By Bob Elliott
NEW YORK _ There is an old race track saying.
It fits at Woodbine, Belmont or even old Frontenac Downs.
You never ever change your mind in the betting line.
It also fits for the Citi Field dugout.
New York Mets manager Terry Collins made up his mind.
Matt Harvey had put up eight zeros, thrown 102 pitches and Collins had made up his mind:
Time to go from the tiring stud to the fresh horse.
Harvey was done. Collins told pitching coach Dan Warthen to tell him so.
Harvey got off the bench, walked the length of the dugout where Collins was and argued to stay in the game.

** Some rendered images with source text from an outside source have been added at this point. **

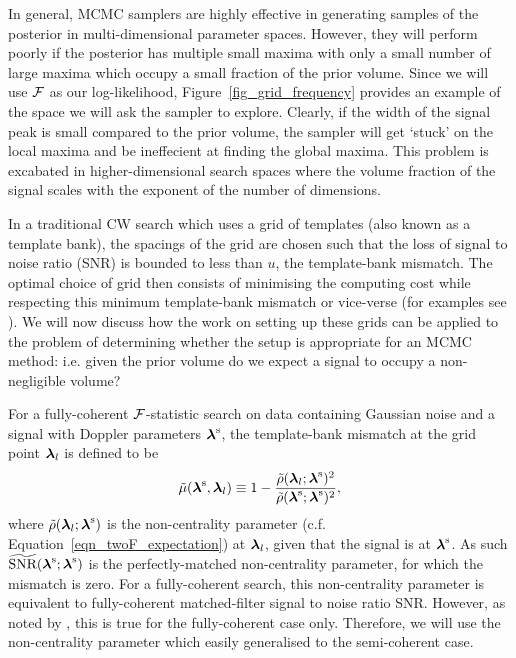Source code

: \documentclass[aps, prd, twocolumn, superscriptaddress, floatfix, showpacs, nofootinbib, longbibliography]{revtex4-1}
\begin{document}
In general, MCMC samplers are highly effective in generating samples of the
posterior in multi-dimensional parameter spaces. However, they will perform
poorly if the posterior has multiple small maxima with only a small number of
large maxima which occupy a small fraction of the prior volume. Since we will
use ${\mathcal{F}}$ as our log-likelihood, Figure~\ref{fig_grid_frequency} provides an
example of the space we will ask the sampler to explore. Clearly, if the width
of the signal peak is small compared to the prior volume, the sampler will get
`stuck' on the local maxima and be ineffecient at finding the global maxima.
This problem is excabated in higher-dimensional search spaces where the volume
fraction of the signal scales with the exponent of the number of dimensions.

In a traditional CW search which uses a grid of templates (also known as a
template bank), the spacings of the grid are chosen such that the loss of
signal to noise ratio (SNR) is bounded to less than $u$, the template-bank
mismatch. The optimal choice of grid then consists of minimising the computing
cost while respecting this minimum template-bank mismatch or vice-verse (for
examples see \citet{pletsch2010, prix2012, wette2013, wette2015}). We will now
discuss how the work on setting up these grids can be applied to the problem of
determining whether the setup is appropriate for an MCMC method: i.e. given the
prior volume do we expect a signal to occupy a non-negligible volume?

For a fully-coherent ${\mathcal{F}}$-statistic search on data containing Gaussian noise
and a signal with Doppler parameters $\boldsymbol{\mathbf{\lambda}}^{\rm s}$, the template-bank
mismatch at the grid point $\boldsymbol{\mathbf{\lambda}}_{l}$ is defined to be
\begin{align}
\tilde{\mu}(\boldsymbol{\mathbf{\lambda}}^{\rm s}, \boldsymbol{\mathbf{\lambda}}_{l}) \equiv 1 - 
\frac{\tilde{\rho}(\boldsymbol{\mathbf{\lambda}}_l;\boldsymbol{\mathbf{\lambda}}^{\rm s})^{2}}
{\tilde{\rho}(\boldsymbol{\mathbf{\lambda}}^{\rm s}; \boldsymbol{\mathbf{\lambda}}^{\rm s})^{2}},
\end{align}
where $\tilde{\rho}(\boldsymbol{\mathbf{\lambda}}_l; \boldsymbol{\mathbf{\lambda}}^{\rm s})$ is the non-centrality
parameter (c.f. Equation~\ref{eqn_twoF_expectation}) at $\boldsymbol{\mathbf{\lambda}}_l$, given
that the signal is at $\boldsymbol{\mathbf{\lambda}}^{\rm s}$. As such
$\widetilde{\textrm{SNR}}(\boldsymbol{\mathbf{\lambda}}^{\rm s}; \boldsymbol{\mathbf{\lambda}}^{\rm s})$ is the
perfectly-matched non-centrality parameter, for which the mismatch is zero.
For a fully-coherent search, this non-centrality parameter is equivalent to
fully-coherent matched-filter signal to noise ratio SNR. However,
as noted by \citet{leaci2015}, this is true for the fully-coherent case only.
Therefore, we will use the non-centrality parameter which easily generalised to
the semi-coherent case.
\end{document}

“I want this game, I want it bad. You’ve got to leave me in,” Harvey pleaded to Collins.
The Mets manager answered “You’ve got us exactly where we wanted to get.”
Harvey said: “I want this game in the worst way.”
While the dugout scene was playing out the sold-out crowd was chanting Harvey’s name.
“I try not to let the crowd influence me, I looked in the kid’s eyes,” Collins said. His eyes saw a gassed ace. His heart felt he was talking to someone ready to go nine.
There was a delay before the start of the ninth -- as if Harvey was waiting off stage, stage right -- before racing out of the dugout, hoping over the first-base foul line while needing only three outs to complete the shut out, shifting the Series to Kansas City.
Now in the movies featuring the New York Gothams or the hero who knocked out a bank of lights in the upper deck before walking into a corn field, everything would have worked out for Harvey.
Instead it ended in the worst possible way: a seven-pitch, lead-off walk to Lorenzo Cain and a run-scoring double by Eric Hosmer. Two ground balls off closer Jeurys Familia, the lead was gone and the Kansas City Royals won Game 5 and eventually World Series in 12 innings.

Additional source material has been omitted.